»»

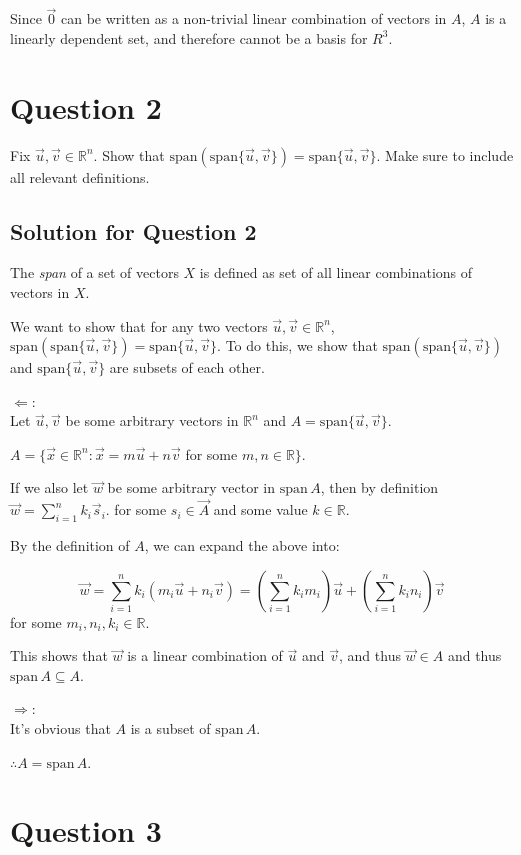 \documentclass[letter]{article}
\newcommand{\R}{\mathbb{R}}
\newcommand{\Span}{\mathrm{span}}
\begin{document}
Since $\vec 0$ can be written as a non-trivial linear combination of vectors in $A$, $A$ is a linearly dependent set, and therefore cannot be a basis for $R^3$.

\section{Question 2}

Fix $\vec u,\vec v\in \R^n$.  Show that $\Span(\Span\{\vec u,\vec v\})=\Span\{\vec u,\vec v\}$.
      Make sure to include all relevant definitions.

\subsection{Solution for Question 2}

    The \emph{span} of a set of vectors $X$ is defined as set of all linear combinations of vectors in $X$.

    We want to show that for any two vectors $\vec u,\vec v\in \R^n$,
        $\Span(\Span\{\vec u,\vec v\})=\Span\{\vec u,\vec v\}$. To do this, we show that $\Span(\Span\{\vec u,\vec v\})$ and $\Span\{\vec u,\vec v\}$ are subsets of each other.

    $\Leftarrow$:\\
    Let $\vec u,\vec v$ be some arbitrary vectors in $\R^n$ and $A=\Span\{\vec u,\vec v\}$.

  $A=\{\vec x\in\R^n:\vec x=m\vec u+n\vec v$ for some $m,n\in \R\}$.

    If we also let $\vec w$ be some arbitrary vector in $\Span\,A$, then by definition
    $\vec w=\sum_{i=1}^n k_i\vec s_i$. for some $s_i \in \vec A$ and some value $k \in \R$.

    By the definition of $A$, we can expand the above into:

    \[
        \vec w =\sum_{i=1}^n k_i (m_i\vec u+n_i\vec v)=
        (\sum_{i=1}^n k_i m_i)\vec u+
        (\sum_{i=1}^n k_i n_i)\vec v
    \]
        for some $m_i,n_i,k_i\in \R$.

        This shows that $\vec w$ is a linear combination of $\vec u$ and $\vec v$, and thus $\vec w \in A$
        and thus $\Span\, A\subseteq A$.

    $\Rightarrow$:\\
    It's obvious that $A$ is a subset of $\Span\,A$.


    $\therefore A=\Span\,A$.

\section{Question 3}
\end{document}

««
»»

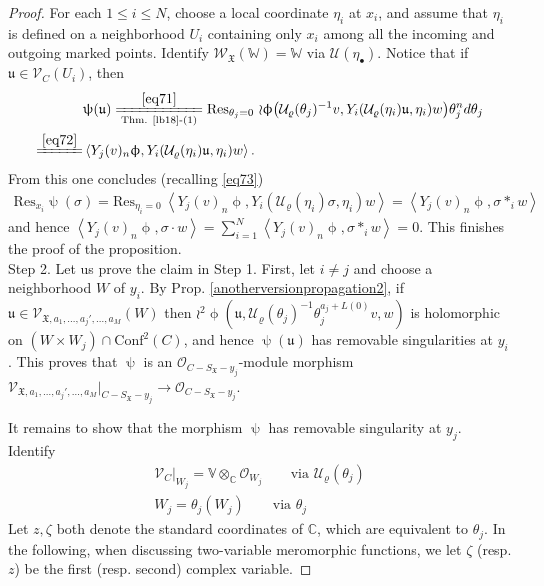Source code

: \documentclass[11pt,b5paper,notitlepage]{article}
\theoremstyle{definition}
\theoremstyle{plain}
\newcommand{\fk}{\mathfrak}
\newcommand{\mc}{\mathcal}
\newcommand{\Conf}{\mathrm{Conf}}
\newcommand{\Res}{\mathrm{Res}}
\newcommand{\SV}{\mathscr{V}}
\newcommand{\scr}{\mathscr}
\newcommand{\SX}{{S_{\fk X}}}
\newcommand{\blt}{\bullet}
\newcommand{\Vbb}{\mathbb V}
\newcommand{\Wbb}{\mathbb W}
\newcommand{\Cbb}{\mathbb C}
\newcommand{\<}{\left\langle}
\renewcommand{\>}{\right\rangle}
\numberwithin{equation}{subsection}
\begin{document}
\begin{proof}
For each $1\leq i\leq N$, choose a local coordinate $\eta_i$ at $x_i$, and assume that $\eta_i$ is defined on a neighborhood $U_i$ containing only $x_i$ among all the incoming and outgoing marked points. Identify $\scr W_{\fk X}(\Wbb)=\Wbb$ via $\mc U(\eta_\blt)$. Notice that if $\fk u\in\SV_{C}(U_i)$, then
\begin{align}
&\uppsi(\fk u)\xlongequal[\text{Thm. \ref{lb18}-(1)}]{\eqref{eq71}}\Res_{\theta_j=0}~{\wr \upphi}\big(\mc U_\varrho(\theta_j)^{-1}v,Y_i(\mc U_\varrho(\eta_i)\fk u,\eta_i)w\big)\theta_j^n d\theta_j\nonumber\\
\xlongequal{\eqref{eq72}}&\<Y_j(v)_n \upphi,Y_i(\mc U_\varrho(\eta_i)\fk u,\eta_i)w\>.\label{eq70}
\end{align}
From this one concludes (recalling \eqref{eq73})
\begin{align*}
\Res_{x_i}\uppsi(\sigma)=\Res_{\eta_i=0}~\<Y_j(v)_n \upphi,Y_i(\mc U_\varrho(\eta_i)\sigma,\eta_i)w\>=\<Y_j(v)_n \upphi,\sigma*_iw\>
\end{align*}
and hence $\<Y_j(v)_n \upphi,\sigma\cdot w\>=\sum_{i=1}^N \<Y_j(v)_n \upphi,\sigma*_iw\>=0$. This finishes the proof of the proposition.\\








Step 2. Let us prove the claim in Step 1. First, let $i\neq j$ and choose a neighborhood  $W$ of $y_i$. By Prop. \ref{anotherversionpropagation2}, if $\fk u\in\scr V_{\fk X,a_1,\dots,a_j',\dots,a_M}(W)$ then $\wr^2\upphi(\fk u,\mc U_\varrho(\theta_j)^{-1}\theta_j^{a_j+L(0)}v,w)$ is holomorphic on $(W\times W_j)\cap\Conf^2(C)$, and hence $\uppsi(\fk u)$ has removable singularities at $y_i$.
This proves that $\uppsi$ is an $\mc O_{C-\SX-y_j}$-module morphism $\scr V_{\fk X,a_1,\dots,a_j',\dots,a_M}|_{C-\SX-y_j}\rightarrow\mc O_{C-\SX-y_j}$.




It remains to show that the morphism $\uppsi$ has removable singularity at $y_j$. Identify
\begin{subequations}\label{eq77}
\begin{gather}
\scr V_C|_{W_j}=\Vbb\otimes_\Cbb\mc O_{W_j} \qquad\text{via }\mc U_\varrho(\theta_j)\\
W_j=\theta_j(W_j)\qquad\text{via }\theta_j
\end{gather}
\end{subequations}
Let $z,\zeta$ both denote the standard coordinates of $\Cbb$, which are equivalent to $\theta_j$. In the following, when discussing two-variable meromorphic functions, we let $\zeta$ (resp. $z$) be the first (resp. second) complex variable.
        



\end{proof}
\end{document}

««

What is needed -
Where a line above contains the string "xlongequal", copy that line.

Your solution -
&\uppsi(\fk u)\xlongequal[\text{Thm. \ref{lb18}-(1)}]{\eqref{eq71}}\Res_{\theta_j=0}~{\wr \upphi}\big(\mc U_\varrho(\theta_j)^{-1}v,Y_i(\mc U_\varrho(\eta_i)\fk u,\eta_i)w\big)\theta_j^n d\theta_j\nonumber\\
\xlongequal{\eqref{eq72}}&\<Y_j(v)_n \upphi,Y_i(\mc U_\varrho(\eta_i)\fk u,\eta_i)w\>.\label{eq70}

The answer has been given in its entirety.